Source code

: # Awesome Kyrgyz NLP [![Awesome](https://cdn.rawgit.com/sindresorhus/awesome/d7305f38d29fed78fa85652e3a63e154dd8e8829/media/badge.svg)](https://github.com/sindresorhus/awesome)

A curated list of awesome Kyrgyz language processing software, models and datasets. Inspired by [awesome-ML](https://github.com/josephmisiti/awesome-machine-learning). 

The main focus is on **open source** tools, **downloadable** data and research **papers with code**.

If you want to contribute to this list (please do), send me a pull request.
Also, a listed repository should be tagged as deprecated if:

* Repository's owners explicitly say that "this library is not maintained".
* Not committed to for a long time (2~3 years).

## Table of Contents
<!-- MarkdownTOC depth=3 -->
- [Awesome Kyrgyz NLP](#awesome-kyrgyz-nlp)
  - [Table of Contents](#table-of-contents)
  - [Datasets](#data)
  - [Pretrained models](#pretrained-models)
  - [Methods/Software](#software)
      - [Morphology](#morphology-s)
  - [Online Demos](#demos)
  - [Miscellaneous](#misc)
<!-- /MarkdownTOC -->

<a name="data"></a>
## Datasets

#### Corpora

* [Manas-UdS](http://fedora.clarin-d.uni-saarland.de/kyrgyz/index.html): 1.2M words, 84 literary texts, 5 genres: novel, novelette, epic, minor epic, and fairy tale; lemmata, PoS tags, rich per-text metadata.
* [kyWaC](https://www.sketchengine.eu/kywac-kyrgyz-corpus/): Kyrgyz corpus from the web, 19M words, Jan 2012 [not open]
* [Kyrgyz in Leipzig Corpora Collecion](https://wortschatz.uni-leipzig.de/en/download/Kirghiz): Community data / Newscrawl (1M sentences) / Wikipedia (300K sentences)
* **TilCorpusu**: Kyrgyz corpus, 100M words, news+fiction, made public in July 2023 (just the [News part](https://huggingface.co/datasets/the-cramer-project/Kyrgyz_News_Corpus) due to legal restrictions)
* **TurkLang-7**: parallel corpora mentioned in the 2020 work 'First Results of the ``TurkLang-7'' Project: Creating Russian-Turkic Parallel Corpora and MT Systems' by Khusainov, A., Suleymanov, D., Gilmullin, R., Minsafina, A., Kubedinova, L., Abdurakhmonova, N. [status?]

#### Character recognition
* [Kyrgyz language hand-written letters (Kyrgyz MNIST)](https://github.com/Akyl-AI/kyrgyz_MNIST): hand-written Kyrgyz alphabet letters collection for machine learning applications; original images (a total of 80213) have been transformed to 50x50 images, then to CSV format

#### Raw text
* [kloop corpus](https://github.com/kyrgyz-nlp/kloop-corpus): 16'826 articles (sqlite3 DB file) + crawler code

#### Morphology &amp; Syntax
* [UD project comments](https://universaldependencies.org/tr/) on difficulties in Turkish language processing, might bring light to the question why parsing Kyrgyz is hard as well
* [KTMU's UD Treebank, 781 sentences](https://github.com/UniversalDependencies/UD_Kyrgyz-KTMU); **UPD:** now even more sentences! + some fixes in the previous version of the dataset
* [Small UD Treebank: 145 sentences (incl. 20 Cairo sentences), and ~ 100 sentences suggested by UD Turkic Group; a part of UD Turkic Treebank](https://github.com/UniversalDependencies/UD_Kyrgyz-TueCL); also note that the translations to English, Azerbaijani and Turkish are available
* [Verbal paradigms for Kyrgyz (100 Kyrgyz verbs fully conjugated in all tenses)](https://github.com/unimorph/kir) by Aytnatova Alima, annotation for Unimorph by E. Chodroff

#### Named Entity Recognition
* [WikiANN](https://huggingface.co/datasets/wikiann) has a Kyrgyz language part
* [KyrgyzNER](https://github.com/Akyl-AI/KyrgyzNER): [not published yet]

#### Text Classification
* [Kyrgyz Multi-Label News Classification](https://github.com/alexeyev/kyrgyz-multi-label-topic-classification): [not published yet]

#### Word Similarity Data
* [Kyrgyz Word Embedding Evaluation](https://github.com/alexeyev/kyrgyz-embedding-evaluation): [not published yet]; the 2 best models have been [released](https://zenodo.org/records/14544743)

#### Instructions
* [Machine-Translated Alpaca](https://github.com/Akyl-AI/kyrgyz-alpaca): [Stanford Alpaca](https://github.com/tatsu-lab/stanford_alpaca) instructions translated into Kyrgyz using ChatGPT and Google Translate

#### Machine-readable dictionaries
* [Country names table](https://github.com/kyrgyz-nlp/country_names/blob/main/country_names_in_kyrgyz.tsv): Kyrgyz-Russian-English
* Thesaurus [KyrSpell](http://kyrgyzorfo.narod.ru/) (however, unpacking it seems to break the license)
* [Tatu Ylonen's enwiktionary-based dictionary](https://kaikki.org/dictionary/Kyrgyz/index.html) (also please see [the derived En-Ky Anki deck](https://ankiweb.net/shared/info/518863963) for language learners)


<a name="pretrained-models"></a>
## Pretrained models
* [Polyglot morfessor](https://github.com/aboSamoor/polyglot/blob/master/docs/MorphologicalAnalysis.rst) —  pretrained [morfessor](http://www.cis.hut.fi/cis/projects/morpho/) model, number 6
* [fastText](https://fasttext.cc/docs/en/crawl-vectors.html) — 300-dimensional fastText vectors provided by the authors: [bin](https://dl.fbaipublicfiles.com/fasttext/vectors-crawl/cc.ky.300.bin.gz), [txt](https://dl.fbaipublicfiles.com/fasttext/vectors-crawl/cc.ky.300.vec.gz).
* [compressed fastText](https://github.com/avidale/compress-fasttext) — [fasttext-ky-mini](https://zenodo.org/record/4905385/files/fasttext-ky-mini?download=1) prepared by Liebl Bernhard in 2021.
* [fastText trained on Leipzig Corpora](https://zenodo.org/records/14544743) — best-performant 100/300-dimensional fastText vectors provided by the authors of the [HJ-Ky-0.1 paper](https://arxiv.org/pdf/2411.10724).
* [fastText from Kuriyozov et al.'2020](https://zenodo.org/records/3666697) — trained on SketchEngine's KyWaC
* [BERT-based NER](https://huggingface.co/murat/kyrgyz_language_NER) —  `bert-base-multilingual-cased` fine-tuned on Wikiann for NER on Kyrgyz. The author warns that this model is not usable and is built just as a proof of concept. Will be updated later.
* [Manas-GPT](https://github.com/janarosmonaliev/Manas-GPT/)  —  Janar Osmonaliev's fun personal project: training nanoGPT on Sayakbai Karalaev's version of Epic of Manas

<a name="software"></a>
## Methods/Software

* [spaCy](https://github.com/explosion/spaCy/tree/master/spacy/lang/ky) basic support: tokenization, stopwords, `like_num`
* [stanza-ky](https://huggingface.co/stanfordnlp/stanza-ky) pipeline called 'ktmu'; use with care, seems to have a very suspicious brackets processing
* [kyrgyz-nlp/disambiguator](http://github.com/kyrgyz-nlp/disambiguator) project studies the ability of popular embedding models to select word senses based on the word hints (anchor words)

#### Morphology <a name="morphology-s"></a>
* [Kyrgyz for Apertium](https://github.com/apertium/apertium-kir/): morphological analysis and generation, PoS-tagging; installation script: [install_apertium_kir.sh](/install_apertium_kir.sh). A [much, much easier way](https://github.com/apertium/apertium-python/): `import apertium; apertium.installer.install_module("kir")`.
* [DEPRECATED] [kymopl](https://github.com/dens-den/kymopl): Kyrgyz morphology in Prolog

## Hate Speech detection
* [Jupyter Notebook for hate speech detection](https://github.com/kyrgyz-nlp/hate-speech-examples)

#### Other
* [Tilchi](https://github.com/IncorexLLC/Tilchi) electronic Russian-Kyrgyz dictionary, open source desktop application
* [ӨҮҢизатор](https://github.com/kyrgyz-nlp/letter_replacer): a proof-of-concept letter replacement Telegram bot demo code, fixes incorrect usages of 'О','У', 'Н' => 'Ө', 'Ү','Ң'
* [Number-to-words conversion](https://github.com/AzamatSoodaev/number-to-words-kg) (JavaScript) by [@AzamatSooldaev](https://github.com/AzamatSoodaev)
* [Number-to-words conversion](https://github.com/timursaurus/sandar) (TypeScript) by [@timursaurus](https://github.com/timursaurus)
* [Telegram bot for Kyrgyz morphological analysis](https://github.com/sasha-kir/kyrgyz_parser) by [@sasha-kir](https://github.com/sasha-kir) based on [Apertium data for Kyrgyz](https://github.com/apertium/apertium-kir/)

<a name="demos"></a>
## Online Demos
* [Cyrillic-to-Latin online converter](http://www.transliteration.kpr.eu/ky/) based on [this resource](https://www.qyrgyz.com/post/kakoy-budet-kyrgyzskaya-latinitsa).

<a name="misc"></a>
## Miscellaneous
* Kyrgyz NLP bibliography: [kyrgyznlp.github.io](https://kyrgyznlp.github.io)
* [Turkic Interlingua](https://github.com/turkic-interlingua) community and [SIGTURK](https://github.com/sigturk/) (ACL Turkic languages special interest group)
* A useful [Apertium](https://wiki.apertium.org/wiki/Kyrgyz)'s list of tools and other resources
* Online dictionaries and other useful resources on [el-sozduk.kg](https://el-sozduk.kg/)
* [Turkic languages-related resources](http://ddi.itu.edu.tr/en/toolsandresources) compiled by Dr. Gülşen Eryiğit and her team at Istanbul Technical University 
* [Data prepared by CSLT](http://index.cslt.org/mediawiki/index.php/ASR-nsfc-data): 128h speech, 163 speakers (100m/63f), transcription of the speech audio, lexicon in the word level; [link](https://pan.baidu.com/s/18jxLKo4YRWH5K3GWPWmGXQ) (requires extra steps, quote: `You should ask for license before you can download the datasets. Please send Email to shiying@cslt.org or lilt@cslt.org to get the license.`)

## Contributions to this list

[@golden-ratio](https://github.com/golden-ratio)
______________________________
Exercise objective: Retype only the lines above between the line with "of the dataset" and the line with "Turkish are available", counting those two lines as well, and keep every character as it is.

Answer space:
* [KTMU's UD Treebank, 781 sentences](https://github.com/UniversalDependencies/UD_Kyrgyz-KTMU); **UPD:** now even more sentences! + some fixes in the previous version of the dataset
* [Small UD Treebank: 145 sentences (incl. 20 Cairo sentences), and ~ 100 sentences suggested by UD Turkic Group; a part of UD Turkic Treebank](https://github.com/UniversalDependencies/UD_Kyrgyz-TueCL); also note that the translations to English, Azerbaijani and Turkish are available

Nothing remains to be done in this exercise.